Write out, exactly and only, the lines that run from the top of the records to the line with "who perform it._". Include both ends; exclude pictures.

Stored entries

Segment Open

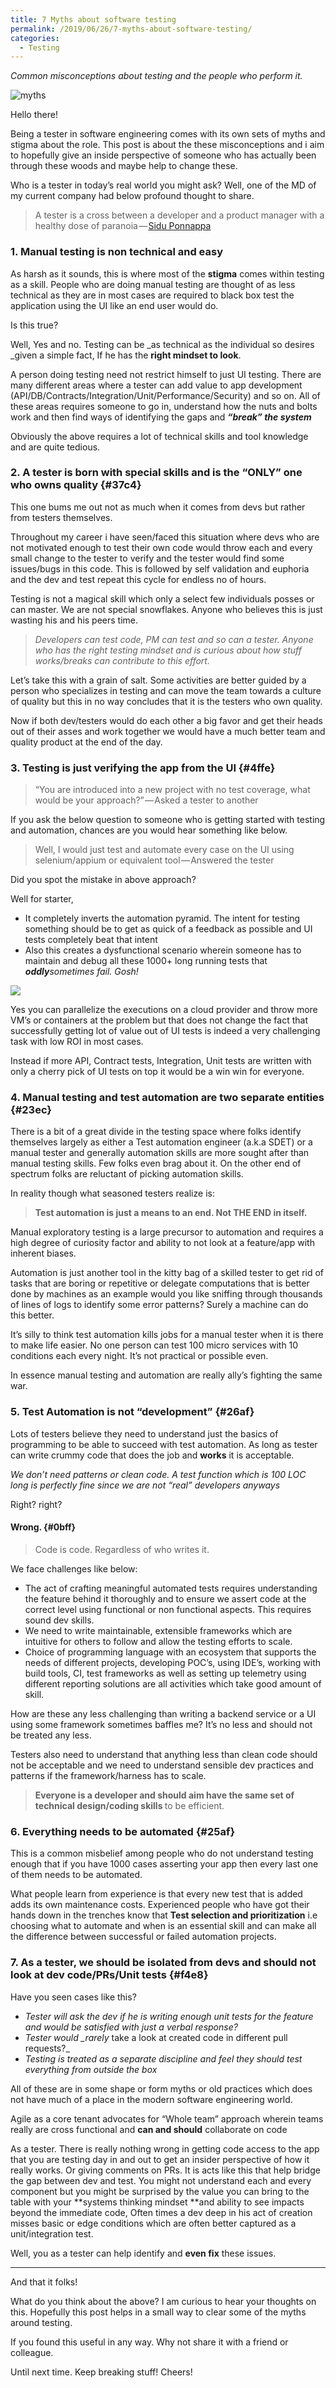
 ```yaml
---
title: 7 Myths about software testing
permalink: /2019/06/26/7-myths-about-software-testing/
categories:
  - Testing
---
```


_Common misconceptions about testing and the people who perform it._

![myths](https://cdn-images-1.medium.com/max/1600/0*I-e-cxWuRvRbct55)

Hello there!

Being a tester in software engineering comes with its own sets of myths and stigma about the role.
This post is about the these misconceptions and i aim to hopefully give an inside perspective of
someone who has actually been through these woods and maybe help to change these.

Who is a tester in today’s real world you might ask? Well, one of the MD of my current company had
below profound thought to share.

<blockquote class="wp-block-quote">
  <p>
    A tester is a cross between a developer and a product manager with a healthy dose of paranoia — <a href="https://medium.com/@ponnappa" target="_blank" rel="noreferrer noopener">Sidu Ponnappa</a>
  </p>
</blockquote>

### 1. Manual testing is non technical and easy

As harsh as it sounds, this is where most of the **stigma** comes within testing as a
skill. People who are doing manual testing are thought of as less technical as they are in most
cases are required to black box test the application using the UI like an end user would do.

Is this true?

Well, Yes and no. Testing can be \_as technical as the individual so desires \_given a
simple fact, If he has the **right mindset to look**.

A person doing testing need not restrict himself to just UI testing. There are many different areas
where a tester can add value to app development
(API/DB/Contracts/Integration/Unit/Performance/Security) and so on. All of these areas requires
someone to go in, understand how the nuts and bolts work and then find ways of identifying the gaps
and **_“break” the system_**

Obviously the above requires a lot of technical skills and tool knowledge and are quite tedious.

### 2. A tester is born with special skills and is the “ONLY” one who owns quality {#37c4}

This one bums me out not as much when it comes from devs but rather from testers themselves.

Throughout my career i have seen/faced this situation where devs who are not motivated enough to
test their own code would throw each and every small change to the tester to verify and the tester
would find some issues/bugs in this code. This is followed by self validation and euphoria and the
dev and test repeat this cycle for endless no of hours.

Testing is not a magical skill which only a select few individuals posses or can master. We are not
special snowflakes. Anyone who believes this is just wasting his and his peers time.

<blockquote class="wp-block-quote">
  <p>
    <em>Developers can test code, PM can test and so can a tester. Anyone who has the right testing mindset and is curious about how stuff works/breaks can contribute to this effort.</em>
  </p>
</blockquote>

Let’s take this with a grain of salt. Some activities are better guided by a person who specializes
in testing and can move the team towards a culture of quality but this in no way concludes that it
is the testers who own quality.

Now if both dev/testers would do each other a big favor and get their heads out of their asses and
work together we would have a much better team and quality product at the end of the day.

### 3. Testing is just verifying the app from the UI {#4ffe}

<blockquote class="wp-block-quote">
  <p>
    “You are introduced into a new project with no test coverage, what would be your approach?” — Asked a tester to another
  </p>
</blockquote>

If you ask the below question to someone who is getting started with testing and automation, chances
are you would hear something like below.

<blockquote class="wp-block-quote">
  <p>
    Well, I would just test and automate every case on the UI using selenium/appium or equivalent tool — Answered the tester
  </p>
</blockquote>

Did you spot the mistake in above approach?

Well for starter,

- It completely inverts the automation pyramid. The intent for testing something should be to get as
  quick of a feedback as possible and UI tests completely beat that intent
- Also this creates a dysfunctional scenario wherein someone has to maintain and debug all these
  1000+ long running tests that **_oddly_**_sometimes fail.
  Gosh!_

![](/assets/images/wp-content/uploads/2019/06/1d5f3-0qx6agf7s7ucpucxl.png)

Yes you can parallelize the executions on a cloud provider and throw more VM’s or containers at the
problem but that does not change the fact that successfully getting lot of value out of UI tests is
indeed a very challenging task with low ROI in most cases.

Instead if more API, Contract tests, Integration, Unit tests are written with only a cherry pick of
UI tests on top it would be a win win for everyone.

### 4. Manual testing and test automation are two separate entities {#23ec}

There is a bit of a great divide in the testing space where folks identify themselves largely as
either a Test automation engineer (a.k.a SDET) or a manual tester and generally automation skills
are more sought after than manual testing skills. Few folks even brag about it. On the other end of
spectrum folks are reluctant of picking automation skills.

In reality though what seasoned testers realize is:

<blockquote class="wp-block-quote">
  <p>
    <strong>Test automation is just a means to an end. Not THE END in itself.</strong>
  </p>
</blockquote>

Manual exploratory testing is a large precursor to automation and requires a high degree of
curiosity factor and ability to not look at a feature/app with inherent biases.

Automation is just another tool in the kitty bag of a skilled tester to get rid of tasks that are
boring or repetitive or delegate computations that is better done by machines as an example would
you like sniffing through thousands of lines of logs to identify some error patterns? Surely a
machine can do this better.

It’s silly to think test automation kills jobs for a manual tester when it is there to make life
easier. No one person can test 100 micro services with 10 conditions each every night. It’s not
practical or possible even.

In essence manual testing and automation are really ally’s fighting the same war.

### 5. Test Automation is not “development” {#26af}

Lots of testers believe they need to understand just the basics of programming to be able to succeed
with test automation. As long as tester can write crummy code that does the job
and **works** it is acceptable.

_We don’t need patterns or clean code. A test function which is 100 LOC long is perfectly fine since
we are not “real” developers anyways_

Right? right?

#### Wrong. {#0bff}

<blockquote class="wp-block-quote">
  <p>
    Code is code. Regardless of who writes it.
  </p>
</blockquote>

We face challenges like below:

- The act of crafting meaningful automated tests requires understanding the feature behind it
  thoroughly and to ensure we assert code at the correct level using functional or non functional
  aspects. This requires sound dev skills.
- We need to write maintainable, extensible frameworks which are intuitive for others to follow and
  allow the testing efforts to scale.
- Choice of programming language with an ecosystem that supports the needs of different projects,
  developing POC’s, using IDE’s, working with build tools, CI, test frameworks as well as setting up
  telemetry using different reporting solutions are all activities which take good amount of skill.

How are these any less challenging than writing a backend service or a UI using some framework
sometimes baffles me? It’s no less and should not be treated any less.

Testers also need to understand that anything less than clean code should not be acceptable and we
need to understand sensible dev practices and patterns if the framework/harness has to scale.

<blockquote class="wp-block-quote">
  <p>
    <strong>Everyone is a developer and should aim have the same set of technical design/coding skills </strong>to be efficient.
  </p>
</blockquote>

### 6. Everything needs to be automated {#25af}

This is a common misbelief among people who do not understand testing enough that if you have 1000
cases asserting your app then every last one of them needs to be automated.

What people learn from experience is that every new test that is added adds its own maintenance
costs. Experienced people who have got their hands down in the trenches know that **Test
selection and prioritization** i.e choosing what to automate and when is an essential skill and
can make all the difference between successful or failed automation projects.

### 7. As a tester, we should be isolated from devs and should not look at dev code/PRs/Unit tests {#f4e8}

Have you seen cases like this?

- _Tester will ask the dev if he is writing enough unit tests for the feature and would be satisfied
  with just a verbal response?_
- _Tester would \_rarely_ take a look at created code in different pull requests?\_
- _Testing is treated as a separate discipline and feel they should test everything from outside the
  box_

All of these are in some shape or form myths or old practices which does not have much of a place in
the modern software engineering world.

Agile as a core tenant advocates for “Whole team” approach wherein teams really are cross functional
and **can and should** collaborate on code

As a tester. There is really nothing wrong in getting code access to the app that you are testing
day in and out to get an insider perspective of how it really works. Or giving comments on PRs. It
is acts like this that help bridge the gap between dev and test. You might not understand each and
every component but you might be surprised by the value you can bring to the table with
your **systems thinking mindset **and ability to see impacts beyond the immediate code,
Often times a dev deep in his act of creation misses basic or edge conditions which are often better
captured as a unit/integration test.

Well, you as a tester can help identify and **even fix** these issues.

<hr class="wp-block-separator" />

And that it folks!

What do you think about the above? I am curious to hear your thoughts on this. Hopefully this post
helps in a small way to clear some of the myths around testing.

If you found this useful in any way. Why not share it with a friend or colleague.

Until next time. Keep breaking stuff! Cheers!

Segment Closed

### TASK OUTPUT
 ```yaml
---
title: 7 Myths about software testing
permalink: /2019/06/26/7-myths-about-software-testing/
categories:
  - Testing
---
```


_Common misconceptions about testing and the people who perform it._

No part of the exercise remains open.